──────── STORED DATA

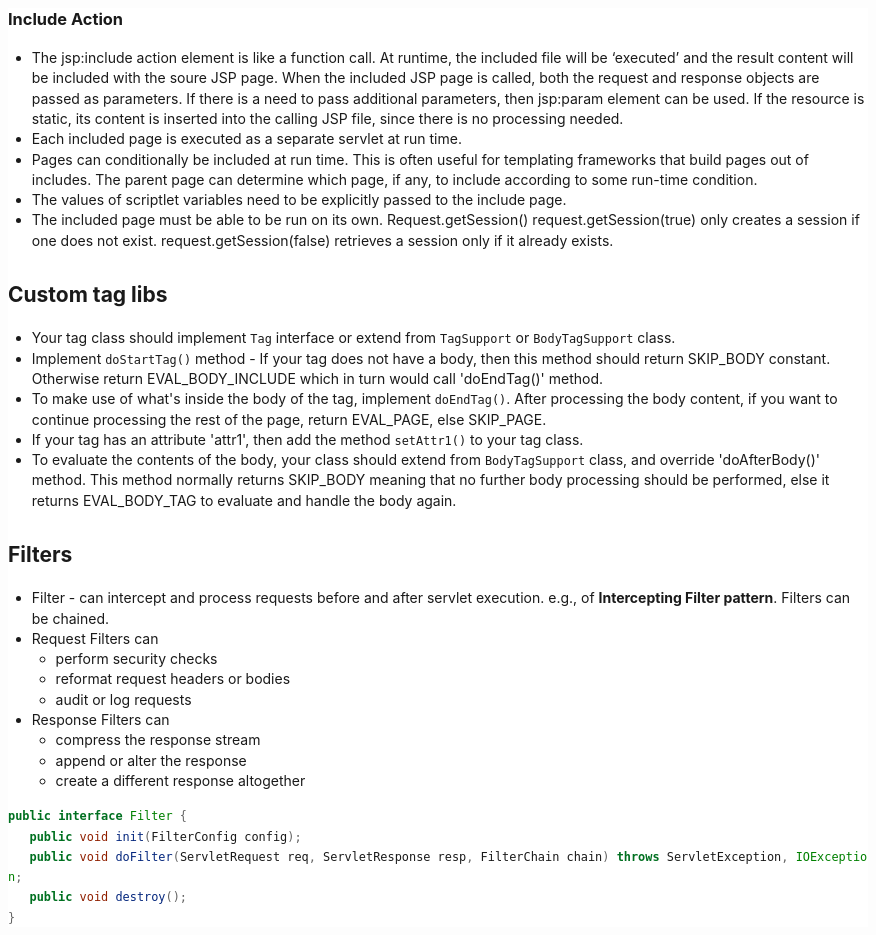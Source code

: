 ### Include Action

* The jsp:include action element is like a function call. At runtime, the included file will be ‘executed’ and the result content will be included with the soure JSP page. When the included JSP page is called, both the request and response objects are passed as parameters. If there is a need to pass additional parameters, then jsp:param element can be used. If the resource is static, its content is inserted into the calling JSP file, since there is no processing needed.
* Each included page is executed as a separate servlet at run time. 
* Pages can conditionally be included at run time. This is often useful for templating frameworks that build pages out of includes. The parent page can determine which page, if any, to include according to some run-time condition. 
* The values of scriptlet variables need to be explicitly passed to the include page.
* The included page must be able to be run on its own. Request.getSession() request.getSession(true) only creates a session if one does not exist. request.getSession(false) retrieves a session only if it already exists. 

## Custom tag libs

* Your tag class should implement `Tag` interface or extend from `TagSupport` or `BodyTagSupport` class.
* Implement `doStartTag()` method - If your tag does not have a body, then this method should return SKIP_BODY constant. Otherwise return EVAL_BODY_INCLUDE which in turn would call 'doEndTag()' method.
* To make use of what's inside the body of the tag, implement `doEndTag()`. After processing the body content, if you want to continue processing the rest of the page, return EVAL_PAGE, else SKIP_PAGE.
* If your tag has an attribute 'attr1', then add the method `setAttr1()` to your tag class.
* To evaluate the contents of the body, your class should extend from `BodyTagSupport` class, and override 'doAfterBody()' method. This method normally returns SKIP_BODY meaning that no further body processing should be performed, else it returns EVAL_BODY_TAG to evaluate and handle the body again.

## Filters

* Filter - can intercept and process requests before and after servlet execution. e.g., of **Intercepting Filter pattern**. Filters can be chained.
* Request Filters can 
  * perform security checks
  * reformat request headers or bodies
  * audit or log requests
* Response Filters can
  * compress the response stream
  * append or alter the response
  * create a different response altogether

``` java Filter interface
public interface Filter {
   public void init(FilterConfig config);
   public void doFilter(ServletRequest req, ServletResponse resp, FilterChain chain) throws ServletException, IOException;
   public void destroy();
}
```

────────────────

◆ **EXERCISE**
When a line in the data above contains the string "from", copy that line.

◆ **TASK RESPONSE**
* Your tag class should implement `Tag` interface or extend from `TagSupport` or `BodyTagSupport` class.
* To evaluate the contents of the body, your class should extend from `BodyTagSupport` class, and override 'doAfterBody()' method. This method normally returns SKIP_BODY meaning that no further body processing should be performed, else it returns EVAL_BODY_TAG to evaluate and handle the body again.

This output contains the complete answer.